"Ah! she is all that, and more," he exclaimed, bitterly, showing by those quick words where his thoughts were.
A slight cough interrupted him. He looked up quickly and saw Robert Lyle standing within the half-open door. The old man moved forward deprecatingly.
"Pardon my abrupt entrance, Captain Ernscliffe," he said; "I knocked several times without eliciting a reply, so I ventured to enter through the half-open door."
Captain Ernscliffe arose and shook his visitor's hand with a cordiality tempered by an indefinable restraint.
"Pray make no apologies, sir," he said. "They are quite unnecessary."
He placed a chair for the visitor, then resumed his own seat, gazing rather curiously at the pleasant-looking, kindly old gentleman, who reminded him so much of his wife's father.
What had brought him there, he wondered, with some slight nervousness at the thought.
Mr.

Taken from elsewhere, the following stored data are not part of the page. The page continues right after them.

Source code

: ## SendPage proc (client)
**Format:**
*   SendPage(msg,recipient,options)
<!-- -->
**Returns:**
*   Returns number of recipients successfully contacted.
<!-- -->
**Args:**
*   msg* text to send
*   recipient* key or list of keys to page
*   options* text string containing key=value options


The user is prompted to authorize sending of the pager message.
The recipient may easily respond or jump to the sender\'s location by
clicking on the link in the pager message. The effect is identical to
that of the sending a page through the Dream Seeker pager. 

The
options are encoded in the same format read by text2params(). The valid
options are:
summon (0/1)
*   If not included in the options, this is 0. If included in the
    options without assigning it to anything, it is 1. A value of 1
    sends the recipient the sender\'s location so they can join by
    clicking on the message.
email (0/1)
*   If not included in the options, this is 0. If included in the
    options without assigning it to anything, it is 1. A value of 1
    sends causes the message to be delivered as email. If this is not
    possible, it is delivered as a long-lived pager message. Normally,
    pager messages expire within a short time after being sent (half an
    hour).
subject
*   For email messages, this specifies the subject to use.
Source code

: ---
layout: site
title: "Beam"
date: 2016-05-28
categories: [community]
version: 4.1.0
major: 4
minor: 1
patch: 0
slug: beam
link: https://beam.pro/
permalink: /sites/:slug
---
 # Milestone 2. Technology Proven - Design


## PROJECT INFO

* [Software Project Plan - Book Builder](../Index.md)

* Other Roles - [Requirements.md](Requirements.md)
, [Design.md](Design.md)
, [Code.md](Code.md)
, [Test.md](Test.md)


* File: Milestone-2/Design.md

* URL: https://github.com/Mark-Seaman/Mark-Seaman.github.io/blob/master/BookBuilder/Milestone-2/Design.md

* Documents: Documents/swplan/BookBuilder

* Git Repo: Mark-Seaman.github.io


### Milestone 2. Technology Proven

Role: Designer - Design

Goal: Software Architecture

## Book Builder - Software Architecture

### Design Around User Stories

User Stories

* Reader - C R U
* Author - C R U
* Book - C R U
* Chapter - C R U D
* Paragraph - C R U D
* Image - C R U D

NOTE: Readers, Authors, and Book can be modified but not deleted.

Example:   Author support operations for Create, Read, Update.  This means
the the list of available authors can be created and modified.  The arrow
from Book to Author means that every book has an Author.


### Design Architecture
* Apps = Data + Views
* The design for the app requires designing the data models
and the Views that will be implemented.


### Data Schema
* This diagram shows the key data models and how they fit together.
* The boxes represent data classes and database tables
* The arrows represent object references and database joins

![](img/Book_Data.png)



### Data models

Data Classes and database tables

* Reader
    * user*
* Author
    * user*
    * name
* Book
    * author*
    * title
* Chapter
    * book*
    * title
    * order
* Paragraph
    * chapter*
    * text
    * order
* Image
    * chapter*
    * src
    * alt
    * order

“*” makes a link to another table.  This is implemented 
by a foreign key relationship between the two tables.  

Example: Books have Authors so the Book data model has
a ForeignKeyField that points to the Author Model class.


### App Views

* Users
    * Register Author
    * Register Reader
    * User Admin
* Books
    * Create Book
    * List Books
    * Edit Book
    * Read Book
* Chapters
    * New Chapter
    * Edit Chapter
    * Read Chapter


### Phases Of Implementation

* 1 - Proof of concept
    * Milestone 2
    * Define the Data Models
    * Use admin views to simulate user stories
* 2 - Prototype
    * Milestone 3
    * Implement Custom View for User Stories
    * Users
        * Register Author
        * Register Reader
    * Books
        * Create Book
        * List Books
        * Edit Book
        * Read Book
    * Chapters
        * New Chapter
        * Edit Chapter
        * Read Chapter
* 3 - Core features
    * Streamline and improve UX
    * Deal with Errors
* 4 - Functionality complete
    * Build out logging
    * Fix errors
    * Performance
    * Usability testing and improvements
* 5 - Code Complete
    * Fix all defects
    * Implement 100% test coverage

Lyle looked a little nervous, too. He wiped the dew from his fine old forehead, and remarked that it was a warm day.
"I suppose so," assented the host in a tone that seemed to say he had not thought about it before.
"I have come on a thankless mission, Lawrence," Mr. Lyle said, with some slight embarrassment. "At least on an unsolicited one. I wish to speak to you of—of Queenie."